By Gary Wagner, President & CEO
In July, a large group of staff members from Rainbow Acres had the joy of attending a personal appearance by Temple Grandin, a world-renowned authority on Autism.
Dr. Grandin is one of the first individuals on the Autism spectrum to document the insights she gained from her personal experiences, a professor of animal science at Colorado State University, and a consultant on animal behavior to the livestock industry. In 2010, Grandin was listed among the 100 most influential people in the world and was the subject of an Emmy-winning HBO film that detailed her incredible life story.
When I heard that the Autism Society of Greater Phoenix was featuring Dr. Grandin as the Keynote Speaker for their 20th Annual Conference, I immediately booked 20 reservations for Rainbow Acres so we could take advantage of this opportunity. The excitement and anticipation among the Rainbow Acres educators, caregivers, healthcare providers and others has never been higher!
‘Thinking in pictures’ helps Grandin provide keen insights for everyone in attendance
There is nothing that compares to hearing Temple Grandin speak in person about her life experiences with Autism, not even the movie about her life, her TED Talks (which are available online), or other media representations of her story. She is articulate, plain-spoken and self-confident! And it was refreshing to hear her insights!
In every presentation, she makes it abundantly clear: “I think in pictures.” And she applies “thinking in pictures” to every aspect of her life, even when responding to questions from the audience. When questions lent themselves to her being able to “picture” her responses, she was quick and clear.
One member of the audience on the Autism spectrum asked, “How long do I need to work at Walmart before trying to move up the ladder with promotions?” She responded with a question, “How long have you worked there?” The young man said, “A month!” Temple’s answer was swift and to the point, “You haven’t been there long enough, give it a year and learn about every part of your job, know it so well, everyone will know you have the ability to move up!”
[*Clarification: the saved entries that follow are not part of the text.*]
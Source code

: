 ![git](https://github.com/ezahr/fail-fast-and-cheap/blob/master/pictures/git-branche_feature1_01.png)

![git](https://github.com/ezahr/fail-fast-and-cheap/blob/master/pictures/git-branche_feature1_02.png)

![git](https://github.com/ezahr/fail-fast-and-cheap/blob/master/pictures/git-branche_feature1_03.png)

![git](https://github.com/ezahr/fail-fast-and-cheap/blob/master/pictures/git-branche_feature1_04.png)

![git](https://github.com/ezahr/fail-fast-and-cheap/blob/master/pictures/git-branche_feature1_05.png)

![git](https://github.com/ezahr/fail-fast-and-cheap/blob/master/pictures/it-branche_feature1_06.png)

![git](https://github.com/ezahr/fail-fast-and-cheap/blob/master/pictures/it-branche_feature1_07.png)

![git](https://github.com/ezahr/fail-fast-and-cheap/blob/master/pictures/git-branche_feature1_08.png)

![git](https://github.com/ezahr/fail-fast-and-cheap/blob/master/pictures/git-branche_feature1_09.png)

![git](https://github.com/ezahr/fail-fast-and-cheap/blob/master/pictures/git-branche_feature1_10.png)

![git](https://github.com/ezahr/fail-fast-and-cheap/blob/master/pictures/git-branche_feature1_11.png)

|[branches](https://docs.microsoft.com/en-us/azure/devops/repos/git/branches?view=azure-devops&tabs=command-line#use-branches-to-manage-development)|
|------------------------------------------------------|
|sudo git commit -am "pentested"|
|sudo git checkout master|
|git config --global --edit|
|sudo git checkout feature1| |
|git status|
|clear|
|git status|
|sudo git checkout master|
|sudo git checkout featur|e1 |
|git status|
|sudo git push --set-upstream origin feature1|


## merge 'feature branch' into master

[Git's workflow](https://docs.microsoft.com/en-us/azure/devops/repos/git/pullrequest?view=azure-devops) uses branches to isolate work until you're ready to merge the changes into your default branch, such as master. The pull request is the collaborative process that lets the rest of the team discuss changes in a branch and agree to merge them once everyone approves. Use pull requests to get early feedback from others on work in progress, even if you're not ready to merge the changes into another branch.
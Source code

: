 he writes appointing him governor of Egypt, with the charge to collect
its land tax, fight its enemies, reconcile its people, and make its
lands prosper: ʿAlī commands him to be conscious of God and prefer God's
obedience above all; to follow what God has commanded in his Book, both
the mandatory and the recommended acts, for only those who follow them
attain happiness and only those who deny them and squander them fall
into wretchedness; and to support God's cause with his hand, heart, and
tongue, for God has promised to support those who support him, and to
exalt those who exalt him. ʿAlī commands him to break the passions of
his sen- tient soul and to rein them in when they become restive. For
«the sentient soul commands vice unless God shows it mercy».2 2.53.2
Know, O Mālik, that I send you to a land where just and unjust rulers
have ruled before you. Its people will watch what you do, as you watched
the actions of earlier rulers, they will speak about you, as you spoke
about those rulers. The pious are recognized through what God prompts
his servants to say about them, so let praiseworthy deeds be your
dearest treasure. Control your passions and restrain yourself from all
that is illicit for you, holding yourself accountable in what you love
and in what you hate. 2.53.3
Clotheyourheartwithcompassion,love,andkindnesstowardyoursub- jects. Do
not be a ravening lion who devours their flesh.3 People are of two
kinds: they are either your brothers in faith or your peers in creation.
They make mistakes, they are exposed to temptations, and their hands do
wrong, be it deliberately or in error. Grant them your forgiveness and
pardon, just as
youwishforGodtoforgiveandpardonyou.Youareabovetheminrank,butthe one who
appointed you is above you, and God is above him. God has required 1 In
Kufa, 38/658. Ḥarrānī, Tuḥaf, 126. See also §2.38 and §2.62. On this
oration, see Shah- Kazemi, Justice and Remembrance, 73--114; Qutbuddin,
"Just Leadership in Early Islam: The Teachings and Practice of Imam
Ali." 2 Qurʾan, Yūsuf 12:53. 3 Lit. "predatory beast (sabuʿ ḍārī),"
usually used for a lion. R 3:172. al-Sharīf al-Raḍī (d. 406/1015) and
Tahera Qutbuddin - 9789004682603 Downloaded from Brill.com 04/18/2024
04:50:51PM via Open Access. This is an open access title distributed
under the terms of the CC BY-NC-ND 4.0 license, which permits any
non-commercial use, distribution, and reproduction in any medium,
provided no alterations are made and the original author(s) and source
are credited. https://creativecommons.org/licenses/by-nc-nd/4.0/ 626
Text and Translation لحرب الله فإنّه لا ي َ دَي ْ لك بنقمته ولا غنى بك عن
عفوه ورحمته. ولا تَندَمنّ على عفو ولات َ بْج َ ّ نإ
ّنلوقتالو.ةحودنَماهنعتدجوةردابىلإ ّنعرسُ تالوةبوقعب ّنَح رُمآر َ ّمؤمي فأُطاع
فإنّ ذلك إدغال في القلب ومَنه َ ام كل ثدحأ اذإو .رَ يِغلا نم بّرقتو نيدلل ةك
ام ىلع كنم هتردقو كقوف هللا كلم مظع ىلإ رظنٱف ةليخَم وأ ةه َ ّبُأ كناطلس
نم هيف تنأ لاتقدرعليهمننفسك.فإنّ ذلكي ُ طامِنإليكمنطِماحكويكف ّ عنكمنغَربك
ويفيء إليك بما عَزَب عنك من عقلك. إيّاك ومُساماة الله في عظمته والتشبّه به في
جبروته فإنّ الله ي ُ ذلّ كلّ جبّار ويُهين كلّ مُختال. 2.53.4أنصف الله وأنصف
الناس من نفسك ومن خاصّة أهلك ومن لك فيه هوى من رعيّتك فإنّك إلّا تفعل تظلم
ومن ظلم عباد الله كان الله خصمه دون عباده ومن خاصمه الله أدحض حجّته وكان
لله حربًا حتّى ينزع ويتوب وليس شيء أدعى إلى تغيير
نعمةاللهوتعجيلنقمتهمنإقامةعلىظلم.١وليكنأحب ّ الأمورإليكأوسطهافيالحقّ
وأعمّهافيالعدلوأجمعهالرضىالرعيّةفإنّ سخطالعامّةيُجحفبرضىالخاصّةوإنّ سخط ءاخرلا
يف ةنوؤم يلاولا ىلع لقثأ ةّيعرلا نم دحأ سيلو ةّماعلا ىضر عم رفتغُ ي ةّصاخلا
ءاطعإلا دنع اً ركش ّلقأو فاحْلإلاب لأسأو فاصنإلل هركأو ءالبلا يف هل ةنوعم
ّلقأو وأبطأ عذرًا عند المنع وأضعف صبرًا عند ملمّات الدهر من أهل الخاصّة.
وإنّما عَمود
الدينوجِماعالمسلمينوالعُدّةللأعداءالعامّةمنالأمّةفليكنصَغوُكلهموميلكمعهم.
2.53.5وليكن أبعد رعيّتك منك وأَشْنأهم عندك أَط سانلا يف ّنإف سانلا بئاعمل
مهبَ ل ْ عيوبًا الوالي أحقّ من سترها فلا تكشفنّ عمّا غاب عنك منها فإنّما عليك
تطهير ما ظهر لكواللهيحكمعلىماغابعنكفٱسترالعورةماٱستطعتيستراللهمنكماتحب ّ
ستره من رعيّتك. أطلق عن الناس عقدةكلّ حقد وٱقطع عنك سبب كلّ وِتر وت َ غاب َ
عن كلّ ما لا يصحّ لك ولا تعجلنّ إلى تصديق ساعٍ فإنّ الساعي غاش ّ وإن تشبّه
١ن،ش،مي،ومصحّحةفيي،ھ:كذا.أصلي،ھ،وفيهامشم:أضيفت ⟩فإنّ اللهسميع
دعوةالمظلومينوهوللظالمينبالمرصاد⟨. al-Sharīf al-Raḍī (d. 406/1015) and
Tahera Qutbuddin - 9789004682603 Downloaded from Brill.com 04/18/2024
In her advice to parents and guardians, as well as educators, Grandin cited the importance of teaching and insisting upon good manners, along with providing work-related responsibilities at an early age. For example, teaching a person on the Autism spectrum (even as young as five years old) to pick up litter in their neighborhood or walk the neighbor’s dog so they will learn responsibility provides significant advantage for their social development. Starting early to develop a good work ethic can address many possible future shortcomings. Teaching and developing good job skills upon which the individual can develop a career is critical, as well as “stretching yourself and stretching your child with Special Needs!”
‘Sensory sensitivity’ is key to helping those on the Autism/Asperger’s spectrum
At the Autism Society conference, Grandin was the highlight of Friday’s activities, along with a presentation by Sarah Ward from Massachusetts General Hospital’s Institute of Health Professions, who is an authority on the diagnostic evaluation and treatment of executive dysfunction.
We also attended a full roster of specialized workshops that complimented Temple Grandin’s and Sarah Ward’s addresses. Among the presenters were Dr. James Adams, Director of the Autism/Asperger’s Research Program at Arizona State University; Robert Beckett, JD of Phoenix with a 44-year career focus on planning for families; and Dr. Richard Frye, a child neurologist, a national leader in Autism Research and the new Chief of Neurodevelopmental Disorders at the Barrows Neurological Institute at Phoenix Children’s Hospital.
Many times, throughout the Phoenix Autism Society conference, mention was made of the “sensory sensitivity” of individuals with Autism and other Special Needs. Our team went away with a new awareness and commitment to being more attentive to sensory issues among the Ranchers.
In personal conversations between Rainbow Acres team members and Dr. James Adams, they heard him praise Rainbow Acres for the quality of community life, educational programs, and beautiful facilities.
Applying what we learned to enhance the daily lives, activities of the Ranchers and adults with developmental disabilities
Following the conference, each attendee from Rainbow Acres was challenged to identify new insights that would impact their service with the Ranchers and adults with developmental differences. At our next All-Staff Meeting, each employee gave a brief response to the question: “What did you hear that inspired you, and how are you going to apply it in your work?” While there were some overlapping insights among the group, overall their responses indicated a heightened sense of awareness as to the needs of the Ranchers, regardless of their diagnosed Special Need, and practical pointers for enriching the experiences of the Ranchers.
For all of us at Rainbow Acres, Temple Grandin gave voice to a new mantra: “Be gently insistent and lovingly push” the Ranchers to bring about change in the lives of individuals on the Autism/Asperger’s spectrum – which is also a great way to approach every human relationship in our life.